Cristo ejerce su sacerdocio

Toda la vida de Jesús fue sacerdotal, pero el ejercicio de su sacerdocio brilla especialmente en cuatro ocasiones: en el momento de la Encarnación, en la Última Cena, en la Cruz y después de su Ascensión.

El primer movimiento del alma del Hijo de Dios encarnado fue un acto de religión soberana. San Pablo lo revela: "Por lo cual, al entrar en el mundo, Cristo dijo: 'Sacrificio y oblación no los quisiste, pero un cuerpo me has preparado. Holocaustos y sacrificios por el pecado no te agradaron, entonces Yo dije: Heme aquí que vengo—así está escrito de Mí en el volumen del Libro—para hacer, ¡oh Dios!, tu voluntad" (Heb. 10, 5-7). Esta ofrenda inefable fue su respuesta a la gracia incomparable de la unión hipostática; fue un acto sacerdotal preludio del sacrificio redentor y de todos los actos del sacerdocio celestial.
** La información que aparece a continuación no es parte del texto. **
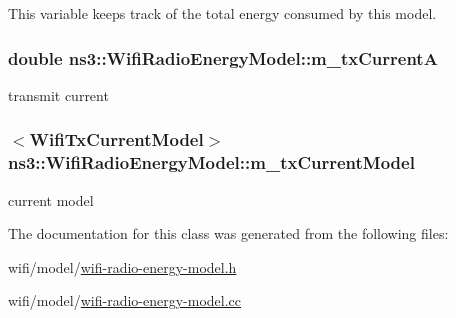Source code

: This variable keeps track of the total energy consumed by this model. 

\subsubsection[{\texorpdfstring{m\+\_\+tx\+CurrentA}{m_txCurrentA}}]{\setlength{\rightskip}{0pt plus 5cm}double ns3\+::\+Wifi\+Radio\+Energy\+Model\+::m\+\_\+tx\+CurrentA\hspace{0.3cm}{\ttfamily [private]}}\hypertarget{classns3_1_1WifiRadioEnergyModel_a7875a6969770435f031014f41725dea5}{}\label{classns3_1_1WifiRadioEnergyModel_a7875a6969770435f031014f41725dea5}


transmit current 

\subsubsection[{\texorpdfstring{m\+\_\+tx\+Current\+Model}{m_txCurrentModel}}]{$<${\bf Wifi\+Tx\+Current\+Model}$>$ ns3\+::\+Wifi\+Radio\+Energy\+Model\+::m\+\_\+tx\+Current\+Model\hspace{0.3cm}{\ttfamily [private]}}\hypertarget{classns3_1_1WifiRadioEnergyModel_addde3c71494589b051fc5e23ff8c6aa9}{}\label{classns3_1_1WifiRadioEnergyModel_addde3c71494589b051fc5e23ff8c6aa9}


current model 



The documentation for this class was generated from the following files\+:\begin{DoxyCompactItemize}
\item 
wifi/model/\hyperlink{wifi-radio-energy-model_8h}{wifi-\/radio-\/energy-\/model.\+h}\item 
wifi/model/\hyperlink{wifi-radio-energy-model_8cc}{wifi-\/radio-\/energy-\/model.\+cc}\end{DoxyCompactItemize}
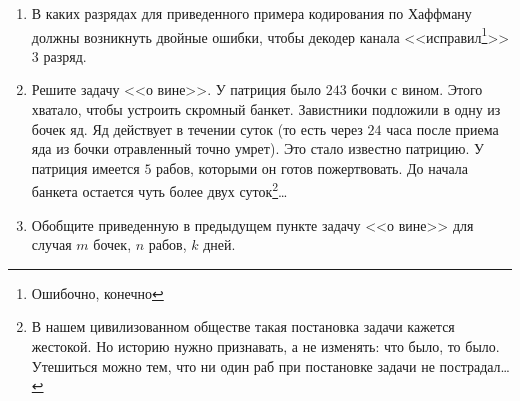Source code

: \begin{enumerate}
    \item В каких разрядах для приведенного примера кодирования по Хаффману должны возникнуть двойные ошибки, чтобы декодер канала <<исправил\footnote{Ошибочно, конечно}>> $3$ разряд.
    
    \item Решите задачу <<о вине>>. У патриция было $243$ бочки с вином. Этого хватало, чтобы устроить скромный банкет. Завистники подложили в одну из бочек яд. Яд действует в течении суток (то есть через $24$ часа после приема яда из бочки отравленный точно умрет). Это стало известно патрицию. У патриция имеется $5$ рабов, которыми он готов пожертвовать. До начала банкета остается чуть более двух суток\footnote{В нашем цивилизованном обществе такая постановка задачи кажется жестокой. Но историю нужно признавать, а не изменять: что было, то было. Утешиться можно тем, что ни один раб при постановке задачи не пострадал\ldots}\ldots
    
    \item Обобщите приведенную в предыдущем пункте задачу <<о вине>> для случая $m$ бочек, $n$ рабов, $k$ дней.
    
\end{enumerate}
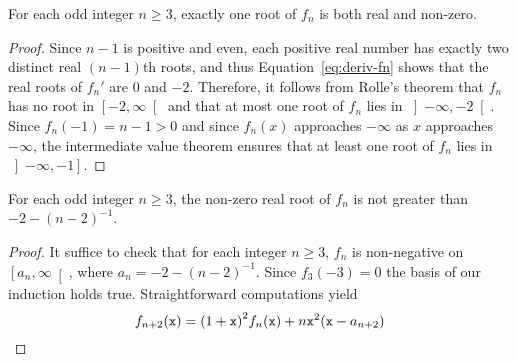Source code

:  \begin{theorem}
   For each odd integer $n \ge 3$,
   exactly one root of $f_n$ is both real and non-zero.
 \end{theorem}

 \begin{proof}
   Since $n - 1$ is positive and even,
   each positive real number has exactly two distinct real $(n - 1)$th roots,
   and thus Equation~\eqref{eq:deriv-fn} shows that the real roots of $f_n'$ are $0$ and $- 2$.
   Therefore, it follows from Rolle's theorem that
   $f_n$ has no root in $\left[- 2, \infty \right[$
   and that
   at most one root of $f_n$ lies in $\left]- \infty, - 2 \right[$.
   Since $f_n(-1) = n - 1 > 0$ and since $f_n(x)$ approaches $- \infty$ as $x$ approaches $- \infty$,
   the intermediate value theorem ensures that at least one root of $f_n$ lies in $\left]- \infty, -1 \right]$.
 \end{proof}




 \begin{theorem}
   For each odd integer $n \ge 3$,
   the non-zero real root of $f_n$ is not greater than $- 2 - {(n - 2)}^{- 1}$.
 \end{theorem}

 \begin{proof}
   It suffice to check that for each integer $n \ge 3$,
    $f_n$ is non-negative on $\left[a_n, \infty \right[$,
    where $a_n = - 2 - {(n - 2)}^{- 1}$.
    Since $f_3(- 3) = 0$ the basis of our induction holds true.
    Straightforward computations yield 
    $$
    f_{n + 2} (\mathtt{x}) = {(1 + \mathtt{x})}^2 f_n(\mathtt{x}) + n \mathtt{x}^2 (\mathtt{x} - a_{n + 2}) 
    $$
   
 \end{proof}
En la Última Cena, Cristo es pontífice y hostia, como afirma el Concilio de Trento: "En la Última Cena, declarándose a Sí mismo Sacerdote constituido para la eternidad según el orden de Melquisedec, ofreció a Dios Padre su cuerpo y su sangre bajo las especies de pan y de vino". Soberano Sacerdote, de su propia autoridad inmediata, instituyó tres maravillas sobrenaturales que legó a su Iglesia: el sacrificio de la Misa, el sacramento de la Eucaristía íntimamente unido a la Misa, el sacerdocio derivado del suyo, destinado a perpetuarse hasta la consumación de los siglos.
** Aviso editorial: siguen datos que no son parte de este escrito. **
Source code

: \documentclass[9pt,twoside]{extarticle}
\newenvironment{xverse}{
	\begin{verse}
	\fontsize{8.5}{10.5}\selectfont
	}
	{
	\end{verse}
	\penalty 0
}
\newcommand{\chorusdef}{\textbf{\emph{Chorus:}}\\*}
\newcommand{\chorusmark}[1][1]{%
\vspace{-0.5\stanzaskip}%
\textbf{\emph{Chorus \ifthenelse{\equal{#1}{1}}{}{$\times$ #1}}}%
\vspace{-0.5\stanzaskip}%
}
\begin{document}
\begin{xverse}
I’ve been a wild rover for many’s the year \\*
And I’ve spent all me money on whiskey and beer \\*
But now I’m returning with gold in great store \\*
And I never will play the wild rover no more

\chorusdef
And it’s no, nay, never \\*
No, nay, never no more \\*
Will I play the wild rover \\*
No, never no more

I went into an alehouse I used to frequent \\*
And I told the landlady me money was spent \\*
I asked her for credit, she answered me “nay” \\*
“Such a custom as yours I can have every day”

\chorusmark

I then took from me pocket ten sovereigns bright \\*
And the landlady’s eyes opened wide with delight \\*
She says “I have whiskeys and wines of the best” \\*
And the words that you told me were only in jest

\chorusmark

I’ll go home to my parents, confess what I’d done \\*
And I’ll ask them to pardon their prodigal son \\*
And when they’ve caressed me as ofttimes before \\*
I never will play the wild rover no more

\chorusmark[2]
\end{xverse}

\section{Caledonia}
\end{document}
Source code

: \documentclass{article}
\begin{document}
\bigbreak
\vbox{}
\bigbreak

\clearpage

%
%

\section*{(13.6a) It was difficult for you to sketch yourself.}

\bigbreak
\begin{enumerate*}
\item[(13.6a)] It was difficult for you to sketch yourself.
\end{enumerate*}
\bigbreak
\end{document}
En la cruz, Cristo nos redime con el acto de religión más elevado: el sacrificio. Este sacrificio es eminentemente propiciatorio. A los ojos de Dios, el valor de la inmolación de su Hijo excedió todo el aborrecimiento que sentía por nuestros ultrajes. Esta inmolación sangrienta es lo que constituye el sacrificio.
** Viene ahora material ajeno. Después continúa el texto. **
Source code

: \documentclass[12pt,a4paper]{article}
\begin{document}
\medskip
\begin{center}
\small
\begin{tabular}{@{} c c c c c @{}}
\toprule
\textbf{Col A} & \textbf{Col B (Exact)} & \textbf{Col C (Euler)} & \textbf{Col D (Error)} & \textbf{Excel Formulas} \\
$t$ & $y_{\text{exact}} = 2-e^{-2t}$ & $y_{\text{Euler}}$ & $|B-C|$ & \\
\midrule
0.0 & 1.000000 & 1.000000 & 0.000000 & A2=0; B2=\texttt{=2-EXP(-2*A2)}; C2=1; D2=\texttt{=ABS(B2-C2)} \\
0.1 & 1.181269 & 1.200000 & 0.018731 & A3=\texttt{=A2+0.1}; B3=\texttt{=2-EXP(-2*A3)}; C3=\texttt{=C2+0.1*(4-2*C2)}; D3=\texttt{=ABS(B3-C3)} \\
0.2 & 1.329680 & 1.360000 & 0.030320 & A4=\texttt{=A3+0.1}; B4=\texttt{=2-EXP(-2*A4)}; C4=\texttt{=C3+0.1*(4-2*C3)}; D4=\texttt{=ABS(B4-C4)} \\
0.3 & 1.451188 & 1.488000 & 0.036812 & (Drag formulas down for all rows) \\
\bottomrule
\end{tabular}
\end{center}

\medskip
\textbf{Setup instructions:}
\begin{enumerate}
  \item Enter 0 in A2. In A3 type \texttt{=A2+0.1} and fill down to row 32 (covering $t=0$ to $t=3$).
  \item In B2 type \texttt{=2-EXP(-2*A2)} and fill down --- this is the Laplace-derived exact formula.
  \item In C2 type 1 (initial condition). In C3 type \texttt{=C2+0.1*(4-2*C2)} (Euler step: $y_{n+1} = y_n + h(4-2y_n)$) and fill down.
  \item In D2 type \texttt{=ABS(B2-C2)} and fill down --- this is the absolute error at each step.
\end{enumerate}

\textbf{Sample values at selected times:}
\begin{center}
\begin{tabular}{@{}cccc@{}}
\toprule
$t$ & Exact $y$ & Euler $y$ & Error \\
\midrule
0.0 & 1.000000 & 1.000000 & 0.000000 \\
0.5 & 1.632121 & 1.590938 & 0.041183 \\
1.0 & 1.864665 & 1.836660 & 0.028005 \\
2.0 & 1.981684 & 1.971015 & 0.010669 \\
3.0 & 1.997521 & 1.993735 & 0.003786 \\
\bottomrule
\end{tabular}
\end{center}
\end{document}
Finalmente, Jesús regresó al cielo y consumó eternamente su sacrificio comunicándonos los frutos en el tiempo y en la eternidad. En el cielo se celebra una liturgia grandiosa: Cristo se ofrece al Padre, y esta gloriosa oblación es la culminación, la consumación de la Redención. En esta liturgia celestial, todos estaremos unidos a Jesús y unos a otros. Participaremos en la adoración, en el amor, en la acción de gracias que Él y todos sus miembros elevarán a la Santísima Trinidad.